YOUR GOAL => Write every record out again exactly, and keep images out of it.

MATERIALS PROVIDED =>
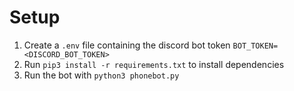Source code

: # Setup
1. Create a `.env` file containing the discord bot token
   `BOT_TOKEN=<DISCORD_BOT_TOKEN>`
2. Run `pip3 install -r requirements.txt` to install dependencies
3. Run the bot with `python3 phonebot.py`

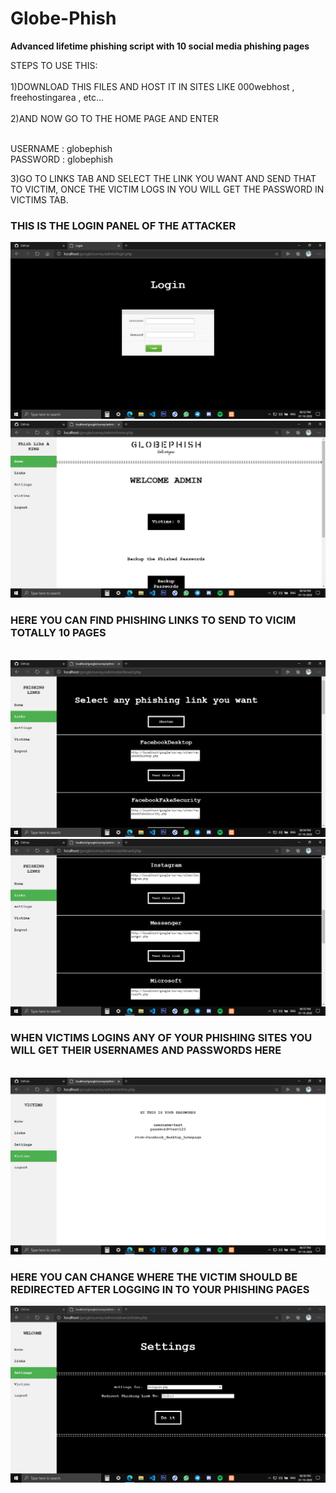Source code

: # Globe-Phish
<b>Advanced lifetime phishing script  with 10 social media phishing pages</b>
<p>
STEPS TO USE THIS:<br><br>
        1)DOWNLOAD THIS FILES AND HOST IT IN SITES LIKE 000webhost , freehostingarea , etc... <br><br>
        2)AND NOW GO TO THE HOME PAGE AND ENTER <br><br>
        
 USERNAME : globephish<br>
 PASSWORD : globephish<br>

   3)GO TO LINKS TAB AND SELECT THE LINK YOU WANT AND SEND THAT TO VICTIM, ONCE THE VICTIM LOGS IN YOU WILL GET THE PASSWORD IN VICTIMS TAB.</p>
<h3>THIS IS THE LOGIN PANEL OF THE ATTACKER</h3>
<img src =/img/1.png>
<br>

<img src =/img/2.png>
<h3>HERE YOU CAN FIND PHISHING LINKS  TO SEND TO VICIM TOTALLY 10 PAGES</h3>
<br>
<img src =/img/3.png><br>
<img src =/img/4.png><br>
<h3>WHEN VICTIMS LOGINS ANY OF YOUR PHISHING SITES YOU WILL GET THEIR USERNAMES AND PASSWORDS HERE </h3>
<br>
<img src =/img/6.png>
<br>
<h3>HERE YOU CAN CHANGE WHERE THE VICTIM SHOULD BE REDIRECTED AFTER LOGGING IN TO YOUR PHISHING PAGES</h3>
<img src =/img/5.png>



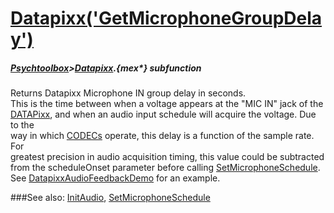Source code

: # [Datapixx('GetMicrophoneGroupDelay')](Datapixx-GetMicrophoneGroupDelay) 
##### [Psychtoolbox](Pyschtoolbox)>[Datapixx](Datapixx).{mex*} subfunction


Returns Datapixx Microphone IN group delay in seconds.  
This is the time between when a voltage appears at the "MIC IN" jack of the  
[DATAPixx](DATAPixx), and when an audio input schedule will acquire the voltage. Due to the  
way in which [CODECs](CODECs) operate, this delay is a function of the sample rate. For  
greatest precision in audio acquisition timing, this value could be subtracted  
from the scheduleOnset parameter before calling [SetMicrophoneSchedule](SetMicrophoneSchedule).  
See [DatapixxAudioFeedbackDemo](DatapixxAudioFeedbackDemo) for an example.  
  


###See also:
[InitAudio](Datapixx-InitAudio), [SetMicrophoneSchedule](Datapixx-SetMicrophoneSchedule)

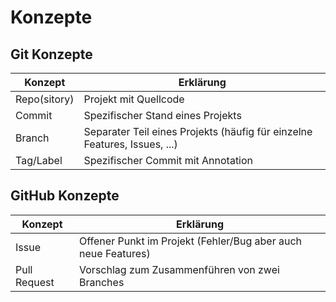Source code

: # Konzepte

## Git Konzepte

| Konzept      | Erklärung                                                                 |
| ------------ | ------------------------------------------------------------------------- |
| Repo(sitory) | Projekt mit Quellcode                                                     |
| Commit       | Spezifischer Stand eines Projekts                                         |
| Branch       | Separater Teil eines Projekts (häufig für einzelne Features, Issues, ...) |
| Tag/Label    | Spezifischer Commit mit Annotation                                        |

## GitHub Konzepte

| Konzept      | Erklärung                                                     |
| ------------ | ------------------------------------------------------------- |
| Issue        | Offener Punkt im Projekt (Fehler/Bug aber auch neue Features) |
| Pull Request | Vorschlag zum Zusammenführen von zwei Branches                |

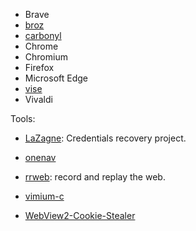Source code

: - Brave
- [broz](https://github.com/antfu/broz)
- [carbonyl](https://github.com/fathyb/carbonyl)
- Chrome
- Chromium
- Firefox
- Microsoft Edge
- [vise](https://github.com/kovidgoyal/vise)
- Vivaldi

Tools:

- [LaZagne](https://github.com/AlessandroZ/LaZagne#supported-software): Credentials recovery project.

- [onenav](https://github.com/helloxz/onenav)

- [rrweb](https://github.com/rrweb-io/rrweb): record and replay the web.

- [vimium-c](https://github.com/gdh1995/vimium-c)

- [WebView2-Cookie-Stealer](https://github.com/mrd0x/WebView2-Cookie-Stealer)
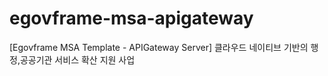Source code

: # egovframe-msa-apigateway
[Egovframe MSA Template - APIGateway Server] 클라우드 네이티브 기반의 행정,공공기관 서비스 확산 지원 사업
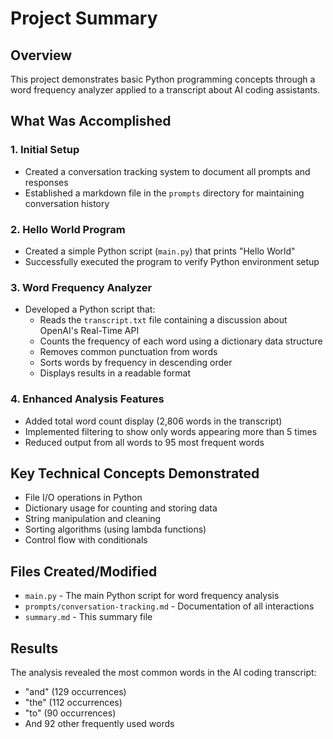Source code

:# Project Summary

## Overview
This project demonstrates basic Python programming concepts through a word frequency analyzer applied to a transcript about AI coding assistants.

## What Was Accomplished

### 1. Initial Setup
- Created a conversation tracking system to document all prompts and responses
- Established a markdown file in the `prompts` directory for maintaining conversation history

### 2. Hello World Program
- Created a simple Python script (`main.py`) that prints "Hello World"
- Successfully executed the program to verify Python environment setup

### 3. Word Frequency Analyzer
- Developed a Python script that:
  - Reads the `transcript.txt` file containing a discussion about OpenAI's Real-Time API
  - Counts the frequency of each word using a dictionary data structure
  - Removes common punctuation from words
  - Sorts words by frequency in descending order
  - Displays results in a readable format

### 4. Enhanced Analysis Features
- Added total word count display (2,806 words in the transcript)
- Implemented filtering to show only words appearing more than 5 times
- Reduced output from all words to 95 most frequent words

## Key Technical Concepts Demonstrated
- File I/O operations in Python
- Dictionary usage for counting and storing data
- String manipulation and cleaning
- Sorting algorithms (using lambda functions)
- Control flow with conditionals

## Files Created/Modified
- `main.py` - The main Python script for word frequency analysis
- `prompts/conversation-tracking.md` - Documentation of all interactions
- `summary.md` - This summary file

## Results
The analysis revealed the most common words in the AI coding transcript:
- "and" (129 occurrences)
- "the" (112 occurrences)
- "to" (90 occurrences)
- And 92 other frequently used words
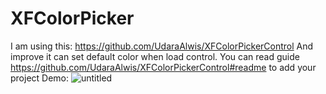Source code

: # XFColorPicker
I am using this: https://github.com/UdaraAlwis/XFColorPickerControl
And improve it can set default color when load control.
You can read guide https://github.com/UdaraAlwis/XFColorPickerControl#readme to add your project
Demo:
![untitled](https://github.com/huytran123/XFColorPicker/assets/24526707/e8c969c2-3c3d-4794-bfcd-d17a8a1a682b)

EXERCISE RESULT =>
Source code

: # Setup
1. Create a `.env` file containing the discord bot token
   `BOT_TOKEN=<DISCORD_BOT_TOKEN>`
2. Run `pip3 install -r requirements.txt` to install dependencies
3. Run the bot with `python3 phonebot.py`

Source code

: # Globe-Phish
<b>Advanced lifetime phishing script  with 10 social media phishing pages</b>
<p>
STEPS TO USE THIS:<br><br>
        1)DOWNLOAD THIS FILES AND HOST IT IN SITES LIKE 000webhost , freehostingarea , etc... <br><br>
        2)AND NOW GO TO THE HOME PAGE AND ENTER <br><br>
        
 USERNAME : globephish<br>
 PASSWORD : globephish<br>

   3)GO TO LINKS TAB AND SELECT THE LINK YOU WANT AND SEND THAT TO VICTIM, ONCE THE VICTIM LOGS IN YOU WILL GET THE PASSWORD IN VICTIMS TAB.</p>
<h3>THIS IS THE LOGIN PANEL OF THE ATTACKER</h3>
<img src =/img/1.png>
<br>

<img src =/img/2.png>
<h3>HERE YOU CAN FIND PHISHING LINKS  TO SEND TO VICIM TOTALLY 10 PAGES</h3>
<br>
<img src =/img/3.png><br>
<img src =/img/4.png><br>
<h3>WHEN VICTIMS LOGINS ANY OF YOUR PHISHING SITES YOU WILL GET THEIR USERNAMES AND PASSWORDS HERE </h3>
<br>
<img src =/img/6.png>
<br>
<h3>HERE YOU CAN CHANGE WHERE THE VICTIM SHOULD BE REDIRECTED AFTER LOGGING IN TO YOUR PHISHING PAGES</h3>
<img src =/img/5.png>



Source code

: # [Datapixx('GetMicrophoneGroupDelay')](Datapixx-GetMicrophoneGroupDelay) 
##### [Psychtoolbox](Pyschtoolbox)>[Datapixx](Datapixx).{mex*} subfunction


Returns Datapixx Microphone IN group delay in seconds.  
This is the time between when a voltage appears at the "MIC IN" jack of the  
[DATAPixx](DATAPixx), and when an audio input schedule will acquire the voltage. Due to the  
way in which [CODECs](CODECs) operate, this delay is a function of the sample rate. For  
greatest precision in audio acquisition timing, this value could be subtracted  
from the scheduleOnset parameter before calling [SetMicrophoneSchedule](SetMicrophoneSchedule).  
See [DatapixxAudioFeedbackDemo](DatapixxAudioFeedbackDemo) for an example.  
  


###See also:
[InitAudio](Datapixx-InitAudio), [SetMicrophoneSchedule](Datapixx-SetMicrophoneSchedule)

Source code

: # Konzepte

## Git Konzepte

| Konzept      | Erklärung                                                                 |
| ------------ | ------------------------------------------------------------------------- |
| Repo(sitory) | Projekt mit Quellcode                                                     |
| Commit       | Spezifischer Stand eines Projekts                                         |
| Branch       | Separater Teil eines Projekts (häufig für einzelne Features, Issues, ...) |
| Tag/Label    | Spezifischer Commit mit Annotation                                        |

## GitHub Konzepte

| Konzept      | Erklärung                                                     |
| ------------ | ------------------------------------------------------------- |
| Issue        | Offener Punkt im Projekt (Fehler/Bug aber auch neue Features) |
| Pull Request | Vorschlag zum Zusammenführen von zwei Branches                |

Source code

: - Brave
- [broz](https://github.com/antfu/broz)
- [carbonyl](https://github.com/fathyb/carbonyl)
- Chrome
- Chromium
- Firefox
- Microsoft Edge
- [vise](https://github.com/kovidgoyal/vise)
- Vivaldi

Tools:

- [LaZagne](https://github.com/AlessandroZ/LaZagne#supported-software): Credentials recovery project.

- [onenav](https://github.com/helloxz/onenav)

- [rrweb](https://github.com/rrweb-io/rrweb): record and replay the web.

- [vimium-c](https://github.com/gdh1995/vimium-c)

- [WebView2-Cookie-Stealer](https://github.com/mrd0x/WebView2-Cookie-Stealer)
Source code

: # egovframe-msa-apigateway
[Egovframe MSA Template - APIGateway Server] 클라우드 네이티브 기반의 행정,공공기관 서비스 확산 지원 사업
Source code

:# Project Summary

## Overview
This project demonstrates basic Python programming concepts through a word frequency analyzer applied to a transcript about AI coding assistants.

## What Was Accomplished

### 1. Initial Setup
- Created a conversation tracking system to document all prompts and responses
- Established a markdown file in the `prompts` directory for maintaining conversation history

### 2. Hello World Program
- Created a simple Python script (`main.py`) that prints "Hello World"
- Successfully executed the program to verify Python environment setup

### 3. Word Frequency Analyzer
- Developed a Python script that:
  - Reads the `transcript.txt` file containing a discussion about OpenAI's Real-Time API
  - Counts the frequency of each word using a dictionary data structure
  - Removes common punctuation from words
  - Sorts words by frequency in descending order
  - Displays results in a readable format

### 4. Enhanced Analysis Features
- Added total word count display (2,806 words in the transcript)
- Implemented filtering to show only words appearing more than 5 times
- Reduced output from all words to 95 most frequent words

## Key Technical Concepts Demonstrated
- File I/O operations in Python
- Dictionary usage for counting and storing data
- String manipulation and cleaning
- Sorting algorithms (using lambda functions)
- Control flow with conditionals

## Files Created/Modified
- `main.py` - The main Python script for word frequency analysis
- `prompts/conversation-tracking.md` - Documentation of all interactions
- `summary.md` - This summary file

## Results
The analysis revealed the most common words in the AI coding transcript:
- "and" (129 occurrences)
- "the" (112 occurrences)
- "to" (90 occurrences)
- And 92 other frequently used words
Source code

: # XFColorPicker
I am using this: https://github.com/UdaraAlwis/XFColorPickerControl
And improve it can set default color when load control.
You can read guide https://github.com/UdaraAlwis/XFColorPickerControl#readme to add your project
Demo:
![untitled](https://github.com/huytran123/XFColorPicker/assets/24526707/e8c969c2-3c3d-4794-bfcd-d17a8a1a682b)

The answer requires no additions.